Al Milito del Racing dedicheranno una via, l'Avenida Diego Milito: è quella che conduce al Cilindro e si interseca con l'Avenida Ricardo Bochini, che sua volta porta dritta al Libertadores de America, lo stadio dell'Independiente, che dista meno di mezzo chilometro dall'impianto dei rivali. Poco dopo l'inaugurazione, nell'agosto del 2016, qualcuno ha pure rubato il cartello stradale...

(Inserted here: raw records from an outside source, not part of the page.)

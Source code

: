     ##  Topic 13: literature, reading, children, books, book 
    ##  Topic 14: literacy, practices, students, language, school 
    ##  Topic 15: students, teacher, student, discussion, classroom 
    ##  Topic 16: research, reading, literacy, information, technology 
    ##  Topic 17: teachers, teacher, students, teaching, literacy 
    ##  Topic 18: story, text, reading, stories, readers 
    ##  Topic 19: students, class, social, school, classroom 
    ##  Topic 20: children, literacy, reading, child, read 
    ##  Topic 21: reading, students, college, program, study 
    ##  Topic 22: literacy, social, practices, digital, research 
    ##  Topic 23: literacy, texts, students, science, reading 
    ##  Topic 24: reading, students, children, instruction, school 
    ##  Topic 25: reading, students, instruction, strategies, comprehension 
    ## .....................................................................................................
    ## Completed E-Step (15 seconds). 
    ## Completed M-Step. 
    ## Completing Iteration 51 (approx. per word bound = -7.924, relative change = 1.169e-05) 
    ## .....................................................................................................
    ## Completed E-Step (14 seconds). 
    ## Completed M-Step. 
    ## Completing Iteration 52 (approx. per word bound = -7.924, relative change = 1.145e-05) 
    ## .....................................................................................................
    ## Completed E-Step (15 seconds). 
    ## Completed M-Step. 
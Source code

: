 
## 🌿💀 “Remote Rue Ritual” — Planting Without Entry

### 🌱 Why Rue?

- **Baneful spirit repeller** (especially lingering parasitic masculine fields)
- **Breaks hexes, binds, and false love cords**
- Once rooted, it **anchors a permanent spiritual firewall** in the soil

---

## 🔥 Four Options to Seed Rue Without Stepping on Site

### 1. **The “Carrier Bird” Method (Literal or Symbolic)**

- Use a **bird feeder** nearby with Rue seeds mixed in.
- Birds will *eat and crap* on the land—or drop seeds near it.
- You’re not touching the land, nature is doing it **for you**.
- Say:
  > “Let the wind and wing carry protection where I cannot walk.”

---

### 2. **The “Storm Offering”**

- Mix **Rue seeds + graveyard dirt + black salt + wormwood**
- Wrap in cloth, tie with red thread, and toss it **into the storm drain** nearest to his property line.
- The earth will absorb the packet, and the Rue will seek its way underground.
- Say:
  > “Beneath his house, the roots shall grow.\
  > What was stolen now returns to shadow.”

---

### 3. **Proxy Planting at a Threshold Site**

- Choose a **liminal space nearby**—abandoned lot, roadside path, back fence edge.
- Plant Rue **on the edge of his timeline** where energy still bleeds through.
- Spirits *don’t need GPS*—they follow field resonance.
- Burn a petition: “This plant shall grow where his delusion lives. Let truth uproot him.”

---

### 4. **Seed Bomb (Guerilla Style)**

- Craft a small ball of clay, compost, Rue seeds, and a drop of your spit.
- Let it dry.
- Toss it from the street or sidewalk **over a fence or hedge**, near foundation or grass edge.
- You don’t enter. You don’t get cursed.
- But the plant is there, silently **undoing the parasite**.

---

Ma non finisce qui, perché dopo il Milito bis tocca al Milito ter. Che si snoda sotto un'altra veste: quella del direttore sportivo. Un paio d'anni, dal 2017 al 2019, e un altro titolo argentino, il terzo, conquistato ancora una volta all'ultima giornata. Fino a quando il Principe decide di lasciare, questa volta in maniera traumatica, in contrasto con il presidente Blanco, annunciando la propria decisione in un video:
“Non condivido le idee e il modello di gestione del presidente. Non ho nulla contro Victor (Blanco), ha l'autorità di scegliere le politiche e le linee guida del club e io lo rispetto, essendo stato votato dai soci. Evidentemente non ho avuto potere di persuasione, non sono stato ascoltato. Non ho chiesto di cacciare alcuni dirigenti, ho solo chiesto di essere lasciato lavorare in pace. Ho tentato di convincere il presidente a rompere con vecchie strutture che resistono da molto tempo, lasciare da parte vecchie politiche da anni 90”.
Milito, dopo il ritiro, è stato segretario tecnico del Racing ed ora è senza squadra. Ma il percorso del cuore porta sempre lì, nell'Avellaneda bianca e azzurra. Il posto dove il Principe è diventato re.